An alternate approach to SIMD CSV parsing, heavily inspired by: https://github.com/medialab/simd-csv
Differences
simd-csv is a fantastic library, however, as noted in the README, does not use the "pclmulqdq" trick that
many other SIMD based parsers do (most notably simdjson). To be fair, this trick does not work on all targets, which is
the stated reason that simd-csv does not use it. However, I wanted to see if I could make a version of simd-csv that
did use this trick, and see how much of a performance boost it would give.
Similarities
To make the comparison as fair as possible, I use an API which is very similar to simd-csv's ZeroCopyReader, which does
not perform any validation or escaping of the raw CSV data. Thus, the comparison in speed should give a good sense of the
speed of the parsing itself, irrespective of validation/string escaping/iterator overhead.
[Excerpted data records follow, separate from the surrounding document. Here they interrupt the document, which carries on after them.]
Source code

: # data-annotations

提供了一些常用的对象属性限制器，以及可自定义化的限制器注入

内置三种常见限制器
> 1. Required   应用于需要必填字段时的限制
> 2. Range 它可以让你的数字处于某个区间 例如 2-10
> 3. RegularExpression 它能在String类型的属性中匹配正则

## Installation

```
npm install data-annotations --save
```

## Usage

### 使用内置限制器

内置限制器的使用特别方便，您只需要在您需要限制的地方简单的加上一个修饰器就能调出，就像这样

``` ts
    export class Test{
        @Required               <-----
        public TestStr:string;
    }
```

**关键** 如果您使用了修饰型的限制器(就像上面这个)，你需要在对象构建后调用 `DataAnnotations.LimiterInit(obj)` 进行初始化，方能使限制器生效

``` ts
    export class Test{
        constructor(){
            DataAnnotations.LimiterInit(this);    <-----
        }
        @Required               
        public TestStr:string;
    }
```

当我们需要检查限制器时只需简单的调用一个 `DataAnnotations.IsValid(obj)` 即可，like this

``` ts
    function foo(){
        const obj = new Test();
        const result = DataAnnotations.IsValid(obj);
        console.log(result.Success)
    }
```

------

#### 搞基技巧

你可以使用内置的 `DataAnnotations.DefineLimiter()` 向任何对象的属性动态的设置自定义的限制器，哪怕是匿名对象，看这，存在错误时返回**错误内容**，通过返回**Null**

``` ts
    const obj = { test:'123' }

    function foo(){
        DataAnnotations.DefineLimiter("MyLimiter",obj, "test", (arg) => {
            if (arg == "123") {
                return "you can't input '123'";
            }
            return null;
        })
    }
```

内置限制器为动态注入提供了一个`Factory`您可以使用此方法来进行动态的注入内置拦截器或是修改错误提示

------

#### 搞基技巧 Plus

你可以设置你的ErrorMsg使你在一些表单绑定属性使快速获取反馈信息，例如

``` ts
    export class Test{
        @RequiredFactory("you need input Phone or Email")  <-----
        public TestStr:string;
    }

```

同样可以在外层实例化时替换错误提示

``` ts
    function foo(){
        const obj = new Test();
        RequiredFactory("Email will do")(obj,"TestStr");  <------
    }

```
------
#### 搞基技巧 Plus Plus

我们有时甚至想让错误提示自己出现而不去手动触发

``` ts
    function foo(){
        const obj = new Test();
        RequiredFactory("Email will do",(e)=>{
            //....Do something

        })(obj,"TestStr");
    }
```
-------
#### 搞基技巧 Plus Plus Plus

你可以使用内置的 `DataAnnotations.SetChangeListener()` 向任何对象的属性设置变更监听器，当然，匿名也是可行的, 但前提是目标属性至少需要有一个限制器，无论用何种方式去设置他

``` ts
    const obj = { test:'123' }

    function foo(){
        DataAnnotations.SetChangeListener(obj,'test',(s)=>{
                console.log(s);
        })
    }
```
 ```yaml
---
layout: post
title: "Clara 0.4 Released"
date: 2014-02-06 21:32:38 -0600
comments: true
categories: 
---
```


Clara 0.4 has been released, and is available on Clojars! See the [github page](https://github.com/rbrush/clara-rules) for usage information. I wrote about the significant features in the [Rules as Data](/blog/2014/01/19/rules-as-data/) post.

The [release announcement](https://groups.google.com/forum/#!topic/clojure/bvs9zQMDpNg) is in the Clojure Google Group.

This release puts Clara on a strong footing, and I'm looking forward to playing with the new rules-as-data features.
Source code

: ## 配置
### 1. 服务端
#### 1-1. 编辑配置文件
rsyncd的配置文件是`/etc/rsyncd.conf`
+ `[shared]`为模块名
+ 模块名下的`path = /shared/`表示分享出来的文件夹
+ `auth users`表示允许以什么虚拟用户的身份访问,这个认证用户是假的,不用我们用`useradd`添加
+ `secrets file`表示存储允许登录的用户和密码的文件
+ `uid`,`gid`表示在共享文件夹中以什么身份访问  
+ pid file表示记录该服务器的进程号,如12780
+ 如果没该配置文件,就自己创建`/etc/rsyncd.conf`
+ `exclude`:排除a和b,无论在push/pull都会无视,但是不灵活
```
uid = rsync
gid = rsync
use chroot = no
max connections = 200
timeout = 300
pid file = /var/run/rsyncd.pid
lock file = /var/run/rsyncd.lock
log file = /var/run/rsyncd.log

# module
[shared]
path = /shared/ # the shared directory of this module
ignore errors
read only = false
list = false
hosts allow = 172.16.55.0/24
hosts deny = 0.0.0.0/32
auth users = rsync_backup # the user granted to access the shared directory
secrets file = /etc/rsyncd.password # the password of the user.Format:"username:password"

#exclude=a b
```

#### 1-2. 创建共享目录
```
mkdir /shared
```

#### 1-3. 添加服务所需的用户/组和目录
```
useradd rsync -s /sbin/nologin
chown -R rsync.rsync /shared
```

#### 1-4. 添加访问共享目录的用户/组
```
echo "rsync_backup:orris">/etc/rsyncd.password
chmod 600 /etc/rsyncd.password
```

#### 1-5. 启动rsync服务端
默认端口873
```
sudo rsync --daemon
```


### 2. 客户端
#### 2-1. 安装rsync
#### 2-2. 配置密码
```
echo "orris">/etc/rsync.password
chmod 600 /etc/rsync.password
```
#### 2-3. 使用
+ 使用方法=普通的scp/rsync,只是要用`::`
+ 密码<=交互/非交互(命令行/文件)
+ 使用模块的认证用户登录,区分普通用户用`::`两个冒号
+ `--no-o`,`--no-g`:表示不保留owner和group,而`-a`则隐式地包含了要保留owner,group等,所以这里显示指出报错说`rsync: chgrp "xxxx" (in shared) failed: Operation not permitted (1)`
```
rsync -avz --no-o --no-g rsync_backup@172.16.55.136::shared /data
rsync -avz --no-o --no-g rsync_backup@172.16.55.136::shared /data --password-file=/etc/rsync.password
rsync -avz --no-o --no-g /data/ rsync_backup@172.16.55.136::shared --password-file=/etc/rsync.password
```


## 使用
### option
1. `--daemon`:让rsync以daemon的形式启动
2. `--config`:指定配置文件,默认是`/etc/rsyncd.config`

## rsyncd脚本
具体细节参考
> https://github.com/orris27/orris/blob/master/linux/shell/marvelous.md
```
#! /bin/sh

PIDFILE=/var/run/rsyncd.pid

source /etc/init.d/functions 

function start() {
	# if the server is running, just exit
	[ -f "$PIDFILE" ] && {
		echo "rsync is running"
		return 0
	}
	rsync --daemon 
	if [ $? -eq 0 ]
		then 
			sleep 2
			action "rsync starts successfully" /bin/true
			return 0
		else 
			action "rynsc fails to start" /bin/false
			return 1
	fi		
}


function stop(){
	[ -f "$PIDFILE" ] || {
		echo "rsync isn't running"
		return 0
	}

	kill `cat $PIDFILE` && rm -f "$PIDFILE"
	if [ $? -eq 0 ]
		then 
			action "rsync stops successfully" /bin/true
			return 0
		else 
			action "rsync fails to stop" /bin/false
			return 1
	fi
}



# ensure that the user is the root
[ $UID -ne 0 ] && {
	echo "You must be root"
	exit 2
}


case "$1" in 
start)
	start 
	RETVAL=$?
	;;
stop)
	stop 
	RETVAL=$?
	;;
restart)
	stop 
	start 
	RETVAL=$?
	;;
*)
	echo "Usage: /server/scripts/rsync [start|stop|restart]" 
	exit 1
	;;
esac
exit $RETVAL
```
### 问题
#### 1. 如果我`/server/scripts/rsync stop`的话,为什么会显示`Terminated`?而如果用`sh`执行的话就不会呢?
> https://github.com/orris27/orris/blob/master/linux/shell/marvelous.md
let file = File::open(path).unwrap(); let mut p = Parser::new(default_dialect(), AlignedBuffer::new(file)); while let Some(mut record) = p.read_line() { for field in record.iter() { let _ = field.len(); } }
Performance
On AArch64, the table lookup approach used by simdjson is used because it saves 1 extra comparison between the data
and the return character, and the comparisons are quite slow. On x86, just directly comparing the input data and the 4
characters of interests is faster. I initially implemented this using portable_simd, but it results in suboptimal code generation,
especially on aarch64, where there is no equivalent to the movemask x86 instruction. I worked around that aspect by loading
the data interleaved into NEON vectors, allowing the usage of some more efficient bitmask generation techniques.
The following benchmark results were all calculated using criterion-rs with a flat sampling mode with a sampling time of 100s.
aarch64 NEON
| File | csimdv |
simd-csv |
% Change |
|---|---|---|---|
| EDW.TEST_CAL_DT.csv | 2.0234 GiB/s | 2.1657 GiB/s | -6.5 |
| nfl.csv | 2.4118 GiB/s | 1.8498 GiB/s | 30.4 |
| customers-2000000.csv (not committable, too large) | 2.4165 GiB/s | 1.7753 GiB/s | 36.1 |
Ran on an Apple M1 Max with 64GB of RAM.
x86_64 AVX-512
| File | csimdv |
simd-csv |
% Change |
|---|---|---|---|
| EDW.TEST_CAL_DT.csv | 1.6645 GiB/s | 1.9766 GiB/s | -15.8 |
| nfl.csv | 2.5073 GiB/s | 2.0066 GiB/s | 24.9 |
| customers-2000000.csv (not committable, too large) | 3.6405 GiB/s | 1.6402 GiB/s | 121.9 |
x86_64 AVX-2
| File | csimdv |
simd-csv |
% Change |
|---|---|---|---|
| EDW.TEST_CAL_DT.csv | 1.7015 GiB/s | 2.0572 GiB/s | -17.3 |
| nfl.csv | 2.5413 GiB/s | 2.0658 GiB/s | 23.0 |
| customers-2000000.csv (not committable, too large) | 3.6090 GiB/s | 1.6854 GiB/s | 114.1 |
Ran on an AMD Ryzen 7 9800x3d with 32GB of RAM, with RUSTFLAGS="-C target-cpu=native -C target-feature=-avx512f" for AVX2.